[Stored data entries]
• • • •

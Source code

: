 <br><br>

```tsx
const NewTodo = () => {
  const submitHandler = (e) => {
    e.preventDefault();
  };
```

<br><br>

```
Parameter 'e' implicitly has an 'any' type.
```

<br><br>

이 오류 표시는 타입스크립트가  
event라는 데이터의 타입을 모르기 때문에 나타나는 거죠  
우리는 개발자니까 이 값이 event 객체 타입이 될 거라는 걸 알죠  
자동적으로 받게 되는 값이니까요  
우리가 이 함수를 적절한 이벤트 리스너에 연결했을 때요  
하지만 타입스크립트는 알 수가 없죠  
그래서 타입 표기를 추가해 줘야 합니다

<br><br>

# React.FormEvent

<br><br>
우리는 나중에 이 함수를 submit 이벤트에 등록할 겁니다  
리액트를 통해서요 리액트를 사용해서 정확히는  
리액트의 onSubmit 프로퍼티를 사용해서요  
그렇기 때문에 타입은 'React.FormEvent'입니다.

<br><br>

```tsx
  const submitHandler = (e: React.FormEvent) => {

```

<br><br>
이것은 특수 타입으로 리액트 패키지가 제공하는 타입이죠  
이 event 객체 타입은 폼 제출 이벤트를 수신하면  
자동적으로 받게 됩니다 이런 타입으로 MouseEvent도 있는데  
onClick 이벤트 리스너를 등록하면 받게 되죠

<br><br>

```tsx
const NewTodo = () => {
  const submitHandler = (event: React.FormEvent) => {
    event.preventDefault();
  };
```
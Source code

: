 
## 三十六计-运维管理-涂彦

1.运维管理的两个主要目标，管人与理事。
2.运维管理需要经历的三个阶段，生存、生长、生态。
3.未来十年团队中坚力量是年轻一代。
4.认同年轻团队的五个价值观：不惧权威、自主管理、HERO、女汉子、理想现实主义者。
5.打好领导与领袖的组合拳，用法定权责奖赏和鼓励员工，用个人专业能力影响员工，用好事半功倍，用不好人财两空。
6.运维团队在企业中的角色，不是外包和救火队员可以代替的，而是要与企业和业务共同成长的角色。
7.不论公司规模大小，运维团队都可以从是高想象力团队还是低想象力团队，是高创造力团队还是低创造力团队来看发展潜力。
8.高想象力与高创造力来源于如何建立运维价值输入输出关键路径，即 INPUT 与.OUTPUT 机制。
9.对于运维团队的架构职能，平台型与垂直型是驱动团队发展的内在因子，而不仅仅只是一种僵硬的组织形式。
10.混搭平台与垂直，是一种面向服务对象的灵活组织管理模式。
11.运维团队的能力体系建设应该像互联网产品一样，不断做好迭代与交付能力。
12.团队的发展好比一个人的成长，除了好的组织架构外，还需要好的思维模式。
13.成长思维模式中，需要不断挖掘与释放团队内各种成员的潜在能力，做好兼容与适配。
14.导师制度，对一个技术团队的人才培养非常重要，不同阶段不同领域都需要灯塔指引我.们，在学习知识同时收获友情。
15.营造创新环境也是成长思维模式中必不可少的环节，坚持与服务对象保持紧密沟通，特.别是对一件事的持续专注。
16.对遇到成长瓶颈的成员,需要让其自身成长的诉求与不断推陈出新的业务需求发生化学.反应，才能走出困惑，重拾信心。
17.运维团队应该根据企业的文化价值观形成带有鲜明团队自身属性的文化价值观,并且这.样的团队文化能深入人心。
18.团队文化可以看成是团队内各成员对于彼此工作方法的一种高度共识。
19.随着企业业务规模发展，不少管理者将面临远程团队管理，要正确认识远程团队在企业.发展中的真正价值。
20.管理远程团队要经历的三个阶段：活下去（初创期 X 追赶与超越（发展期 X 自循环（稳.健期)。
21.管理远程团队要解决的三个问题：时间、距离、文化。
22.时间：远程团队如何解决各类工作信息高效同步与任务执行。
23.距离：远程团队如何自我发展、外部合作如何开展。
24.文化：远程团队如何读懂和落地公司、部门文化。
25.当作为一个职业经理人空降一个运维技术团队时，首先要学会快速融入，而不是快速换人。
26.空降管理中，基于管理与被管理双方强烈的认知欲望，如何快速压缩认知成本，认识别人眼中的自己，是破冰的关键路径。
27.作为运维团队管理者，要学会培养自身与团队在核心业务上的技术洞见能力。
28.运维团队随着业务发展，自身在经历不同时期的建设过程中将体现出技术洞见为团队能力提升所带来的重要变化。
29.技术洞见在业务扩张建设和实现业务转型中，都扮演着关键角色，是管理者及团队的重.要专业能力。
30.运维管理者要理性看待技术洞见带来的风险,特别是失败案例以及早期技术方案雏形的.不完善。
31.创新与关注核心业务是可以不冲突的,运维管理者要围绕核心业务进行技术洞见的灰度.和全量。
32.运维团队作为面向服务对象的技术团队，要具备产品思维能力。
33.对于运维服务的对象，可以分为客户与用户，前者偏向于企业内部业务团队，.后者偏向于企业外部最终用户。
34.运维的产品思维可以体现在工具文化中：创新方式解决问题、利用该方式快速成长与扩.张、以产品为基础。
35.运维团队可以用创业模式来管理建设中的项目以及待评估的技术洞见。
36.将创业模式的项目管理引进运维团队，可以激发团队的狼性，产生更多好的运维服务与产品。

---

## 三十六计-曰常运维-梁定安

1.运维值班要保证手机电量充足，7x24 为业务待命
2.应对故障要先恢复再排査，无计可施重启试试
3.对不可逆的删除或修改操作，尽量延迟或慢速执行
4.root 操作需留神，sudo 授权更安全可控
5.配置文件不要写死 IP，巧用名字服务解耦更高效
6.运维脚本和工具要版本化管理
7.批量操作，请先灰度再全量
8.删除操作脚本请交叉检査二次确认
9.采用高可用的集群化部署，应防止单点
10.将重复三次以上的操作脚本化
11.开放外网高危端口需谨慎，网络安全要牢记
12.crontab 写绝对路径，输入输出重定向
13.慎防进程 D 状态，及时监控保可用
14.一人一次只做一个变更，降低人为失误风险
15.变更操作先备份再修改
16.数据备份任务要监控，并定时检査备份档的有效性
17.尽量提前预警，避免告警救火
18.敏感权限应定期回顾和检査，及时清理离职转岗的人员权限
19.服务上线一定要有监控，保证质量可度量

• • • •

When the line containing "21.管理远程团队要解决的三个问题：时间、距离、文化。" is reached, include it and stop. Until then, output each line of the entries exactly as given, starting from the first.

Source code

: <br><br>

```tsx
const NewTodo = () => {
  const submitHandler = (e) => {
    e.preventDefault();
  };
```

<br><br>

```
Parameter 'e' implicitly has an 'any' type.
```

<br><br>

이 오류 표시는 타입스크립트가  
event라는 데이터의 타입을 모르기 때문에 나타나는 거죠  
우리는 개발자니까 이 값이 event 객체 타입이 될 거라는 걸 알죠  
자동적으로 받게 되는 값이니까요  
우리가 이 함수를 적절한 이벤트 리스너에 연결했을 때요  
하지만 타입스크립트는 알 수가 없죠  
그래서 타입 표기를 추가해 줘야 합니다

<br><br>

# React.FormEvent

<br><br>
우리는 나중에 이 함수를 submit 이벤트에 등록할 겁니다  
리액트를 통해서요 리액트를 사용해서 정확히는  
리액트의 onSubmit 프로퍼티를 사용해서요  
그렇기 때문에 타입은 'React.FormEvent'입니다.

<br><br>

```tsx
  const submitHandler = (e: React.FormEvent) => {

```

<br><br>
이것은 특수 타입으로 리액트 패키지가 제공하는 타입이죠  
이 event 객체 타입은 폼 제출 이벤트를 수신하면  
자동적으로 받게 됩니다 이런 타입으로 MouseEvent도 있는데  
onClick 이벤트 리스너를 등록하면 받게 되죠

<br><br>

```tsx
const NewTodo = () => {
  const submitHandler = (event: React.FormEvent) => {
    event.preventDefault();
  };
```
Source code

: 
## 三十六计-运维管理-涂彦

1.运维管理的两个主要目标，管人与理事。
2.运维管理需要经历的三个阶段，生存、生长、生态。
3.未来十年团队中坚力量是年轻一代。
4.认同年轻团队的五个价值观：不惧权威、自主管理、HERO、女汉子、理想现实主义者。
5.打好领导与领袖的组合拳，用法定权责奖赏和鼓励员工，用个人专业能力影响员工，用好事半功倍，用不好人财两空。
6.运维团队在企业中的角色，不是外包和救火队员可以代替的，而是要与企业和业务共同成长的角色。
7.不论公司规模大小，运维团队都可以从是高想象力团队还是低想象力团队，是高创造力团队还是低创造力团队来看发展潜力。
8.高想象力与高创造力来源于如何建立运维价值输入输出关键路径，即 INPUT 与.OUTPUT 机制。
9.对于运维团队的架构职能，平台型与垂直型是驱动团队发展的内在因子，而不仅仅只是一种僵硬的组织形式。
10.混搭平台与垂直，是一种面向服务对象的灵活组织管理模式。
11.运维团队的能力体系建设应该像互联网产品一样，不断做好迭代与交付能力。
12.团队的发展好比一个人的成长，除了好的组织架构外，还需要好的思维模式。
13.成长思维模式中，需要不断挖掘与释放团队内各种成员的潜在能力，做好兼容与适配。
14.导师制度，对一个技术团队的人才培养非常重要，不同阶段不同领域都需要灯塔指引我.们，在学习知识同时收获友情。
15.营造创新环境也是成长思维模式中必不可少的环节，坚持与服务对象保持紧密沟通，特.别是对一件事的持续专注。
16.对遇到成长瓶颈的成员,需要让其自身成长的诉求与不断推陈出新的业务需求发生化学.反应，才能走出困惑，重拾信心。
17.运维团队应该根据企业的文化价值观形成带有鲜明团队自身属性的文化价值观,并且这.样的团队文化能深入人心。
18.团队文化可以看成是团队内各成员对于彼此工作方法的一种高度共识。
19.随着企业业务规模发展，不少管理者将面临远程团队管理，要正确认识远程团队在企业.发展中的真正价值。
20.管理远程团队要经历的三个阶段：活下去（初创期 X 追赶与超越（发展期 X 自循环（稳.健期)。
21.管理远程团队要解决的三个问题：时间、距离、文化。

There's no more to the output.